Around 300,000 people a month take out high cost short-term credit in the UK. 1.6 million people in the UK had high cost credit debt at the end of 2016, with the average loan of £300. The Financial Conduct Authority (FCA) reported that 1 in 8 of these borrowers were in arrears. It can be important for employers to recognise that assisting employees in gaining better financial awareness can help them avoid financial hardship. 

Are there restrictions on offering loans to employees?

Some employers have concerns over offering loans to employees as this practice can throw up some unexpected pitfalls. Generally, an employer can make a loan to an employee for any purpose, leading low cost or interest-free loans to be commonly offered as an employee benefit. For example, employee loans for season tickets are frequently made. Employers should be careful to consider whether the loan should be less than £10,000 as otherwise the loan will be a taxable benefit in kind and be subject to national insurance contributions. 

Do the benefits really pay off for employees?
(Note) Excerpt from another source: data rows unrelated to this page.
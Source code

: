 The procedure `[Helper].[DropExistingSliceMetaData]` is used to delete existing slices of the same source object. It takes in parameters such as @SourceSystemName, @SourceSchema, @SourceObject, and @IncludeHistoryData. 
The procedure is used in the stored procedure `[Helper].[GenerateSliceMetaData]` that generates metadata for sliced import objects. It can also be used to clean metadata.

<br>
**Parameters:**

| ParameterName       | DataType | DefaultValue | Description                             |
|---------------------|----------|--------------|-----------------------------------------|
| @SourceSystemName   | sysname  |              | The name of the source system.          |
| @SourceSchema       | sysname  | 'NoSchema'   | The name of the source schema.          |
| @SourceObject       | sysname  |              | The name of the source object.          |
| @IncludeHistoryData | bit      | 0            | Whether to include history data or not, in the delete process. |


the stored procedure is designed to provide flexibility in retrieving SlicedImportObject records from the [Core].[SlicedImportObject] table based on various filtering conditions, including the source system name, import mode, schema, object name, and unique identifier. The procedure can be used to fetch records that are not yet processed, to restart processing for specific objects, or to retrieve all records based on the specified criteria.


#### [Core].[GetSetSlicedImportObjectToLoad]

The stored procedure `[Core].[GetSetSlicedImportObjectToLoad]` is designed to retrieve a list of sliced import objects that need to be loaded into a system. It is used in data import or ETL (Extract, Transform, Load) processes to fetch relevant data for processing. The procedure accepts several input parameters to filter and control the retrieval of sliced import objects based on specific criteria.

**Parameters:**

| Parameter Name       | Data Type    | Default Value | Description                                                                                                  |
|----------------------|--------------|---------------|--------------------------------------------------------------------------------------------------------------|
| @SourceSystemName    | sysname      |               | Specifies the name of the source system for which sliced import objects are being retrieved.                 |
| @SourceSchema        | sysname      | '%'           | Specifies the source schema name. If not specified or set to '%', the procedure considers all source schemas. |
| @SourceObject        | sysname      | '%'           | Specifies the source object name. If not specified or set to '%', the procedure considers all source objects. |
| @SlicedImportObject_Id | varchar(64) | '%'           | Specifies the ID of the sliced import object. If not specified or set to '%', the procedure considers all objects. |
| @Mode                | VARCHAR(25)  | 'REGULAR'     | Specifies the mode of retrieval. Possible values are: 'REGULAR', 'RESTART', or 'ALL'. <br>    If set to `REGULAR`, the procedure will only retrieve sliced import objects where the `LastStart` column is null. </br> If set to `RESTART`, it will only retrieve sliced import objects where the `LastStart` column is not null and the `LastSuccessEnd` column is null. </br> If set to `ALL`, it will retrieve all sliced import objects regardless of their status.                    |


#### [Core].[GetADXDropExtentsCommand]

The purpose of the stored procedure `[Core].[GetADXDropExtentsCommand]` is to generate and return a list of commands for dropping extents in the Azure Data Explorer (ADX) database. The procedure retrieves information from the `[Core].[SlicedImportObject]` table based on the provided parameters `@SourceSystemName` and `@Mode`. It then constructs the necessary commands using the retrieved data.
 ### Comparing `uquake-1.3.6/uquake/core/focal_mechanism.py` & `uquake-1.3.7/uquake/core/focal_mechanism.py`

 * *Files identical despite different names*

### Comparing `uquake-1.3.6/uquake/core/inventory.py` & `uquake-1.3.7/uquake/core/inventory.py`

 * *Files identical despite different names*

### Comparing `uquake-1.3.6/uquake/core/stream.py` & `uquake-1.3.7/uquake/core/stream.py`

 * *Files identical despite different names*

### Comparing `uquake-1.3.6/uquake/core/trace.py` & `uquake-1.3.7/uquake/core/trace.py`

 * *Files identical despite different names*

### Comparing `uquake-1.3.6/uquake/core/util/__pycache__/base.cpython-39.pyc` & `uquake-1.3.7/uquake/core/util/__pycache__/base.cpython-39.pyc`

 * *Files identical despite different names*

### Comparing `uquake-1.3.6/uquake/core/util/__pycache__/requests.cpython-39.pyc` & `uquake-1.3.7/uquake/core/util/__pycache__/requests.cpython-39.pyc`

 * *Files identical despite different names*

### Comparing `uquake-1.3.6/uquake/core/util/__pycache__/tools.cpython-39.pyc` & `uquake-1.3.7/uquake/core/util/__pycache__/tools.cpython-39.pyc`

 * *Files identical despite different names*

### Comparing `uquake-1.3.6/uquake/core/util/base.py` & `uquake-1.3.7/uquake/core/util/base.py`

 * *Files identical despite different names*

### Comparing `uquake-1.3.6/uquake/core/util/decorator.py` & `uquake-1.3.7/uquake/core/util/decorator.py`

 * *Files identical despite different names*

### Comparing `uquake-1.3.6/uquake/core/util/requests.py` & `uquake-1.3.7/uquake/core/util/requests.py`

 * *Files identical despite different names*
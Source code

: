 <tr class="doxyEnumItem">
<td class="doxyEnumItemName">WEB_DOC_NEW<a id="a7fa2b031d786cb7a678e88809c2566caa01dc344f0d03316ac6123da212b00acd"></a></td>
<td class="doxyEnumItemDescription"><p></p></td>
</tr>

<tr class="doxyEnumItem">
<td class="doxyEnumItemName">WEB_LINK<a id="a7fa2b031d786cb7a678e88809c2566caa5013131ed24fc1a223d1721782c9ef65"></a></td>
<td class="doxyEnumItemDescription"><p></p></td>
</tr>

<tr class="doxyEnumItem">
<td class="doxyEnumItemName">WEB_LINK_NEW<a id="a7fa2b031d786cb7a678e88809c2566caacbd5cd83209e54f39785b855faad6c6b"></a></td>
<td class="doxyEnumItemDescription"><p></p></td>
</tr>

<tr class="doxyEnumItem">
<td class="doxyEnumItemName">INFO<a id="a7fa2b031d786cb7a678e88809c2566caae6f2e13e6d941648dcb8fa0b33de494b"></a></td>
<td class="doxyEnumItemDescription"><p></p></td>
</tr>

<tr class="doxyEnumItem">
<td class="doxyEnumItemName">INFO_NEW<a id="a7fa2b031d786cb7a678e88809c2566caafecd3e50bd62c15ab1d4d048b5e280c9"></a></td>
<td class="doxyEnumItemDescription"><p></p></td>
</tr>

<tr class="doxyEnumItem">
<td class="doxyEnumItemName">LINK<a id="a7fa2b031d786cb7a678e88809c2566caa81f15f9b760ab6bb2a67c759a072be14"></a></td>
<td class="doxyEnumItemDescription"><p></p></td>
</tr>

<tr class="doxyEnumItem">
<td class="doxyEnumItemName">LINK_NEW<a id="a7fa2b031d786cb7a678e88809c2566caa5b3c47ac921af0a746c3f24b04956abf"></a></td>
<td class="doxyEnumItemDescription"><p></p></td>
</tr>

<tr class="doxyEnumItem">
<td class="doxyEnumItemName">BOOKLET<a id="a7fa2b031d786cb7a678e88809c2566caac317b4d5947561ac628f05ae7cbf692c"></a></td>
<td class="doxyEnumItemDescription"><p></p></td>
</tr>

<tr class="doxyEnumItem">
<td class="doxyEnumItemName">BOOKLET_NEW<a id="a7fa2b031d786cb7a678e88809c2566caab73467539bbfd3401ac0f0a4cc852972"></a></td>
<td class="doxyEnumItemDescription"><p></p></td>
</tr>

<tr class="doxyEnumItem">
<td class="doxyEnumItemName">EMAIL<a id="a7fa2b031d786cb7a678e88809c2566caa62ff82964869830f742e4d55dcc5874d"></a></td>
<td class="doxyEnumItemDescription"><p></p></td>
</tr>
A recent press release from the CoOp detailed how UK workers could save more than £250m a year in interest rate charges if employers introduced a payroll loan scheme like theirs. Personal debt issues can lead to stress and negatively impact home and working life, whereas if an employer offers a loan it may allow employees to focus on work as they will be less concerned about bills, overdue rent or other financial concerns. Knowing that the employer loaned the money may motivate the employee to work harder as well. 

As an employer thinking of introducing payroll loans, what do we need to consider?

The Chartered Institute of Payroll Professionals (CIPP) undertook a study which indicated that a fifth of employers surveyed offer payroll loan schemes and another quarter would consider doing so. Employers should consider the following areas when looking into payroll loans. 

  • It is important to review your employee’s financial criteria to assess their ability to repay the loan. Each employee’s situation varies however repaying can be a source of stress and offering a loan could add another obligation. 
  • Loan decisions may create discrimination concerns and if the exact reasons for refusing a loan to one employee are not documented then it may be possible for the employee to begin a discrimination claim. 
  • Setting terms in advance can help ensure that a loan will be repaid. Using a loan agreement is essential in serving as protection for the organisation. Ensuring the employee understands the terms of the loan, particularly regarding repayment, and sign off on it is crucial. 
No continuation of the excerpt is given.